I first met Beverly when I started working at Schwartz in 1986, but did not get to know her well until 1987, when I moved to the Whitefish Bay office. She had not been a bookseller for too many years, but it’s one of the strange things about time that anyone who has worked in a job a day longer than you had been there forever and anyone who started a day after will forever be a newbie.
Beverly bought the mass market paperbacks for the Book Nook, as it was called, and ran all of our inventory reports, which, in the days before personal computers, were frequent and often ran to more than 100 pages. Like any other bookseller, she shelved and pulled returns and worked the register. But mostly, she sold a lot of books, in part because she seemed to know everybody.
And I mean everybody.
For some reason, it is important for me to note here that every day, she got her coffee at Heinemann’s, where she’d also get a pack of chocolate chip cookies. And to my astonishment, she had the willpower to eat the three cookies over several days, instead of finishing them all in short order, like I would. I mention this partly because we discussed this the last time we met for lunch.
When Schwartz did opened and closed some stores in 1993, the gang was split up a bit. Beverly moved to the Shorewood Schwartz bookshop, where she regularly worked the front desk. She was a cheerleader for Schwartz and bookselling, helping her countless managers (I think there were at least six over the course of the store’s 16 years) both with her dependability, enthusiasm, and sage advice.
And then Schwartz closed. And I asked Beverly if she’d come work for me, thinking she might want to retire. But no, she was up to move a bit farther south, and work a couple of days a week on the floor. We promised we’d put in rubber mats behind the register. And I assured her that there was a special space for her behind the store, as she was a bit worried about parking.
And honestly, I don’t know what I would have done without her. She was such a champion of the store. She just knew Boswell would be a success. And every day that she came, my day (and probably countless others) would be brightened by her enthusiasm.

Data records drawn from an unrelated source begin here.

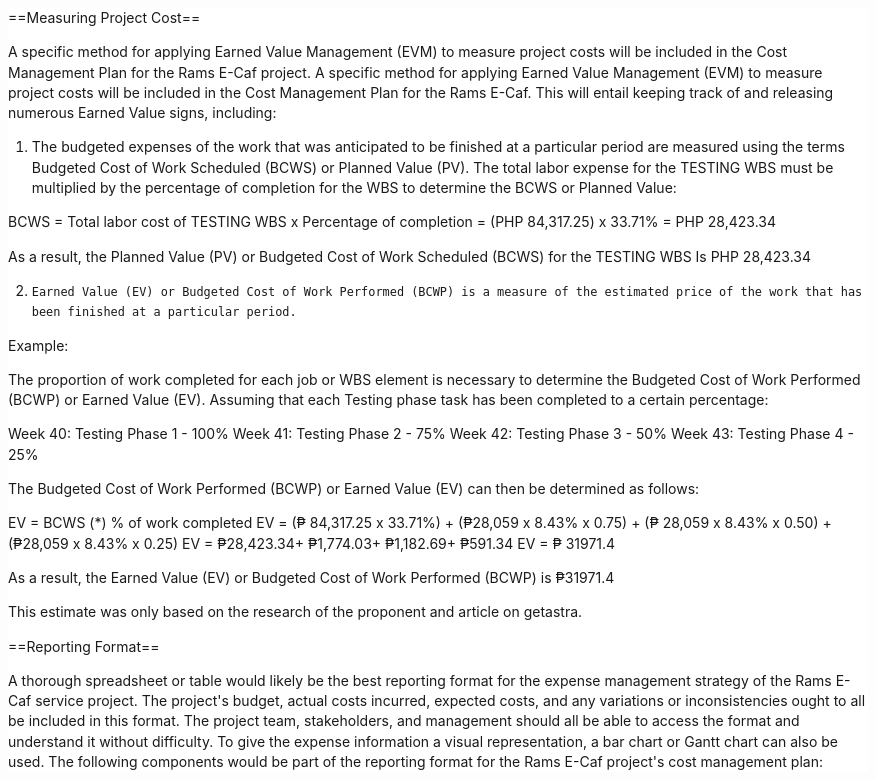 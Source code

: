 </p>


==Measuring Project Cost==
<p>
  A specific method for applying Earned Value Management (EVM) to measure project costs will be included in the Cost Management Plan for the Rams E-Caf project. A specific method for applying Earned Value Management (EVM) to measure project costs will be included in the Cost Management Plan for the Rams E-Caf. This will entail keeping track of and releasing numerous Earned Value signs, including:
 
  1.	The budgeted expenses of the work that was anticipated to be finished at a particular period are measured using the terms Budgeted Cost of Work Scheduled (BCWS) or Planned Value (PV).
      The total labor expense for the TESTING WBS must be multiplied by the percentage of completion for the WBS to determine the BCWS or Planned Value:
  
  BCWS = Total labor cost of TESTING WBS x Percentage of completion
  = (PHP 84,317.25) x 33.71%
  = PHP 28,423.34
   
  
  As a result, the Planned Value (PV) or Budgeted Cost of Work Scheduled (BCWS) for the TESTING WBS Is PHP 28,423.34
  
  
  2.	 Earned Value (EV) or Budgeted Cost of Work Performed (BCWP) is a measure of the estimated price of the work that has been finished at a particular period.
   
  Example:
   
  The proportion of work completed for each job or WBS element is necessary to determine the Budgeted Cost of Work Performed (BCWP) or Earned Value (EV). Assuming that each Testing phase task has been completed to a certain percentage:
   
  Week 40: Testing Phase 1 - 100%
  Week 41: Testing Phase 2 - 75%
  Week 42: Testing Phase 3 - 50%
  Week 43: Testing Phase 4 - 25%
   
  The Budgeted Cost of Work Performed (BCWP) or Earned Value (EV) can then be determined as follows:
   
  EV = BCWS (*) % of work completed
  EV = (₱ 84,317.25 x 33.71%) + (₱28,059 x 8.43% x 0.75) + (₱ 28,059 x 8.43% x 0.50) + (₱28,059 x 8.43% x 0.25)
  EV = ₱28,423.34+ ₱1,774.03+ ₱1,182.69+ ₱591.34
  EV = ₱ 31971.4
  
   
  As a result, the Earned Value (EV) or Budgeted Cost of Work Performed (BCWP) is ₱31971.4
  
  This estimate was only based on the research of the proponent and article on getastra.
 </p>       


==Reporting Format==
<p>
  A thorough spreadsheet or table would likely be the best reporting format for the expense management strategy of the Rams E-Caf service project. The project's budget, actual costs incurred, expected costs, and any variations or inconsistencies ought to all be included in this format.
  The project team, stakeholders, and management should all be able to access the format and understand it without difficulty. To give the expense information a visual representation, a bar chart or Gantt chart can also be used. The following components would be part of the reporting format for the Rams E-Caf project's cost management plan:
</p>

It was also quite helpful that she continued to know everyone. A customer would make a purchase, and she’d turn to me and say, “You know who that was, don’t you?” And of course I didn’t, and she’d fill me in. It might have been someone who'd been coming into Schwartz for years, or perhaps someone she volunteered with, arranging some sort of fundraiser at the Red Carpet Inn on Howell, back when it was swanky.
I also have no doubt that a number of our customers were drawn to the store to see Beverly. No doubt at all.
Since Beverly took a leave from the store, first due to a health issue, and then because of the death of her beloved husband Shel, we’ve felt the loss of her presence. I chatted with her a few times on the phone, and then had lunch one last time at the Glen Cafe on Green Bay Road.
I’d ask if she wanted to officially retire, and she’d say no, she was thinking about coming back when she felt up to it. Perhaps she was worried that if she officially retired, we’d have had a party for her. I’m not sure. But I think it made both of us happy to have her still on the roster, her staff recs filled with newer favorites like Julia Stuart’s The Tower, The Zoo, and The Tortoise and old classics like Laurie Colwin’s Home Cooking. Boy did we sell a ton of Home Cooking back at the Book Nook.
She will be greatly missed by a lot of people, not just her family, her friends, and her coworkers, but pretty much anyone who met her.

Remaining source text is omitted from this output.